Disclosure of Invention
The invention aims to overcome the defects of the prior art and provides a pure electric vehicle energy management method for calculating the distribution of the power of the whole vehicle.
In order to achieve the purpose, the invention adopts the technical scheme that:
a pure electric vehicle energy management method comprises the following steps,
step 1: determining the permitted use power of battery discharge according to the available power of battery discharge and the power of the direct-current bus;
step 2: determining a high-voltage electric appliance which cannot participate in power distribution according to a finished automobile high-voltage electric appliance schematic diagram, and subtracting the power of the high-voltage electric appliance which cannot participate in power distribution from the battery discharging allowable use power to obtain the calculated battery allowable distribution power;
and step 3: the method comprises the steps of preferentially distributing power to a motor by using the allowed power of a battery, calculating the actual power of the motor, and subtracting the actual power of the motor from the allowed power of the battery to obtain the allowed power of a high-voltage accessory;
and 4, step 4: allowing power distribution to be carried out on the high-voltage accessory through the high-voltage accessory according to the power-on requirement of the high-voltage accessory;
and 5: and calculating the available power of the motor, and subtracting the actual power of the high-voltage accessory from the allowable distributed power of the motor to obtain the available power of the motor, wherein the available power of the motor is used for controlling the motor according to the power requirement of the whole vehicle.
In the step 1, the available battery discharging power is calculated by the BMS and sent to the CAN network, and the direct current bus power is obtained by calculating the direct current bus voltage and current collected by the BMS; and the VCU acquires and compares the available discharge power of the battery on the CAN network with the power of the direct current bus, and when the power of the direct current bus is less than the available discharge power of the battery, the allowable use power of the discharge of the battery is equal to the available discharge power of the battery.
The VCU obtains the available discharge power of the battery on the CAN network and the power of the direct current bus and compares the available discharge power of the battery with the power of the direct current bus, if the power of the direct current bus is larger than the available discharge power of the battery and keeps the set time, the input of the available discharge power of the battery is limited rapidly so as to reduce the allowable use power of the discharge of the battery until the power of the direct current bus is smaller than the available discharge power of the battery.

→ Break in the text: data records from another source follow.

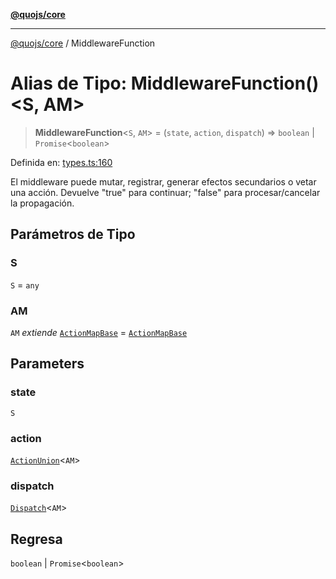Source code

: [**@quojs/core**](../README.md)

***

[@quojs/core](../README.md) / MiddlewareFunction

# Alias de Tipo: MiddlewareFunction()\<S, AM\>

> **MiddlewareFunction**\<`S`, `AM`\> = (`state`, `action`, `dispatch`) => `boolean` \| `Promise`\<`boolean`\>

Definida en: [types.ts:160](https://github.com/quojs/quojs/blob/77e60321cd9a639207281caa83e9258935b2bfc1/packages/core/src/types.ts#L160)

El middleware puede mutar, registrar, generar efectos secundarios o vetar una acción.
Devuelve "true" para continuar; "false" para procesar/cancelar la propagación.

## Parámetros de Tipo

### S

`S` = `any`

### AM

`AM` *extiende* [`ActionMapBase`](ActionMapBase.md) = [`ActionMapBase`](ActionMapBase.md)

## Parameters

### state

`S`

### action

[`ActionUnion`](ActionUnion.md)\<`AM`\>

### dispatch

[`Dispatch`](Dispatch.md)\<`AM`\>

## Regresa

`boolean` \| `Promise`\<`boolean`\>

In step 2, according to a schematic diagram of the whole vehicle high-voltage electrical appliance, it is determined that the high-voltage electrical appliance which cannot participate in power distribution at least comprises a DCDC converter, the battery allowed discharge power is obtained by subtracting the DCDC actual power, and the DCDC actual power is DCDC input current DCDC input voltage.
In step 3, the battery allowed distributed power subtracts the actual power of the motor to obtain the allowed distributed power of the high-voltage accessory, wherein the actual power of the motor is the motor bus current and the motor bus voltage.
In step 4, two distribution methods are adopted for high-voltage accessory power distribution, two high-voltage accessory power upper limit values x and y are set, wherein x is larger than y and represents that all high-voltage accessories participating in power distribution can work under peak power, so that the set value of x is larger than the sum of the peak powers of all the high-voltage accessories participating in power distribution; the upper limit value of the high-voltage accessory power is y, and the working power of the high-voltage accessory is limited and cannot be higher than y.
If the allowed distributed power of the high-voltage accessory is larger than x, the upper limit value of the power of the high-voltage accessory is controlled by adopting x, and if the allowed distributed power of the high-voltage accessory is smaller than x, the upper limit value of the power of the high-voltage accessory is controlled by adopting y.
And 5, calculating the actual power of the high-voltage accessory according to the requirement of a driver for opening the high-voltage accessory and the upper limit value of the power of the high-voltage accessory, wherein the available power of the motor is equal to the allowable distributed power of the motor minus the actual power of the high-voltage accessory, and the VCU can influence the requirement of a user according to the available power of the motor.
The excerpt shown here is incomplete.